Desquamative interstitial pneumonia, respiratory bronchiolitis and their relationship to smoking

Aims: Respiratory bronchiolitis (RB) and desquamative interstitial pneumonia (DIP) are closely associated histological patterns of interstitial pneumonia, although there are no studies on the extent of individual histological parameters. Furthermore, the term smoking related-interstitial lung disease (SR-ILD) has been proposed as a term to encompass patients with both these histological patterns who give a history of smoking, though it is not well defined how this term relates to historical cases of DIP. The aim of this study was to compare histological parameters in cases of DIP and RB and then to review in detail clinical, imaging and histological data for DIP in relation to a history of smoking.

Methods and results: Forty-nine cases were reviewed, 24 with RB and 25 with DIP; five cases of DIP were re-classified as RB on review due to bronchocentricity of the infiltrate. There was a significantly greater extent of interstitial fibrosis (P = 0.02), lymphoid follicles (P < 0.001) and eosinophilic infiltration (P < 0.0001) in patients with DIP compared with RB. In addition, the extents of these three parameters were significantly interrelated. Patients with DIP had a lower incidence of smoking (60%) when compared with patients with RB-ILD (93%) (P < 0.005). Further analysis of smokers versus never-smokers with DIP showed no difference in histological parameters, extent of haemosiderin deposition or the number of CD1a+ macrophages between the two groups, nor were there any differences in clinical data to suggest other aetiologies.

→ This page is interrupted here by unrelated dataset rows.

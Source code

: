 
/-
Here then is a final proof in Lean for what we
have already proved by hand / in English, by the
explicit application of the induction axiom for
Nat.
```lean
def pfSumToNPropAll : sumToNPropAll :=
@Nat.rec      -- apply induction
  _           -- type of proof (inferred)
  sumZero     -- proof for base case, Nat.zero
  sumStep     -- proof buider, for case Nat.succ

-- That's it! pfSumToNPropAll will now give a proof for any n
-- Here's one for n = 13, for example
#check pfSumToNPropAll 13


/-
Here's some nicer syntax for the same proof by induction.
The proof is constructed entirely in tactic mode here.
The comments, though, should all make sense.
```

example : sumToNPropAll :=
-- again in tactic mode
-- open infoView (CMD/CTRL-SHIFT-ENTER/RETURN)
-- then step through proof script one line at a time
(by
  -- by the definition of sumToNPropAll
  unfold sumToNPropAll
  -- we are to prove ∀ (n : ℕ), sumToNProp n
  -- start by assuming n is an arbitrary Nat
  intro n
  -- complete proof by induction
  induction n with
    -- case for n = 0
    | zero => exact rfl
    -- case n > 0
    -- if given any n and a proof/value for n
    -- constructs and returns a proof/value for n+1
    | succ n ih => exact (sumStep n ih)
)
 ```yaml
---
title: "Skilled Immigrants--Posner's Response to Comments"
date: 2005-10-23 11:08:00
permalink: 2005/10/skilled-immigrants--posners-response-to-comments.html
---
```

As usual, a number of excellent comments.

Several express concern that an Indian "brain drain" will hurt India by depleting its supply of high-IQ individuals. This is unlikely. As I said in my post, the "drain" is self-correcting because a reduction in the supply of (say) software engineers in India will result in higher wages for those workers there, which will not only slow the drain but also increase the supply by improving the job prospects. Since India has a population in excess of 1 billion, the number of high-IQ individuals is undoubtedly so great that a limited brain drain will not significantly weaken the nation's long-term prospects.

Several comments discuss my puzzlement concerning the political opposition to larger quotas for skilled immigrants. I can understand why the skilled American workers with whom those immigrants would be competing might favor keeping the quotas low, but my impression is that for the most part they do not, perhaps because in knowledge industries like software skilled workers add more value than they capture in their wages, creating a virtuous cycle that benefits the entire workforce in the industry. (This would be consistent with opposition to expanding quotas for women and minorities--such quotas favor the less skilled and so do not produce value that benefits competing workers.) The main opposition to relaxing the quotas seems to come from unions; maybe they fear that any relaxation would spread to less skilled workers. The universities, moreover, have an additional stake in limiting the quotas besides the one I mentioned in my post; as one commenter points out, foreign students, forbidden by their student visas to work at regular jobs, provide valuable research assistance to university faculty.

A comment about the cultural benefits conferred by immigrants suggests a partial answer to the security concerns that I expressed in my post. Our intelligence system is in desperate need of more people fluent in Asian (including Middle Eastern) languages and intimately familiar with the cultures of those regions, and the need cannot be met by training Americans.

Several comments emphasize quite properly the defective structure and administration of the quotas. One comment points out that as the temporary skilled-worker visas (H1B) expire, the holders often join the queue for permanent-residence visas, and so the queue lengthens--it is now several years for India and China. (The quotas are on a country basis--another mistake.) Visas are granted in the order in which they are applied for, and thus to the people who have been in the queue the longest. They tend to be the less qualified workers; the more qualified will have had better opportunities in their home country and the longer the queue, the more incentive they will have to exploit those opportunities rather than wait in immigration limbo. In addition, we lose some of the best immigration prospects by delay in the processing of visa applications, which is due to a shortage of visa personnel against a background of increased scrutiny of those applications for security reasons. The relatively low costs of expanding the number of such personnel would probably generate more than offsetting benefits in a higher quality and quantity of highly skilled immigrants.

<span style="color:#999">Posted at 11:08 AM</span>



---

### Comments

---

Follow-up high-resolution computed tomography data from patients with DIP suggested that a pattern of fibrotic non-specific interstitial pneumonia (NSIP) may develop in the long term in both smokers and never-smokers.

Conclusion: There are significant differences in the extent of interstitial fibrosis, lymphoid follicles and eosinophilic infiltration between DIP and RB, as well as a much lower incidence of smoking in patients with DIP. Whether the lower reported incidence of smoking in DIP reflects referral bias or conservatism in giving a history of smoking remains uncertain, as neither histological parameters nor clinical data indicate a difference between smokers and never-smokers with DIP. Nevertheless, some cases of DIP are likely to remain idiopathic and unrelated to RB, though still have a good prognosis. Furthermore, they may evolve into a pattern resembling fibrotic NSIP. Therefore, whilst SR-ILD is appropriate in the correct clinical setting, the distinction between the histological patterns of RB and DIP remains appropriate.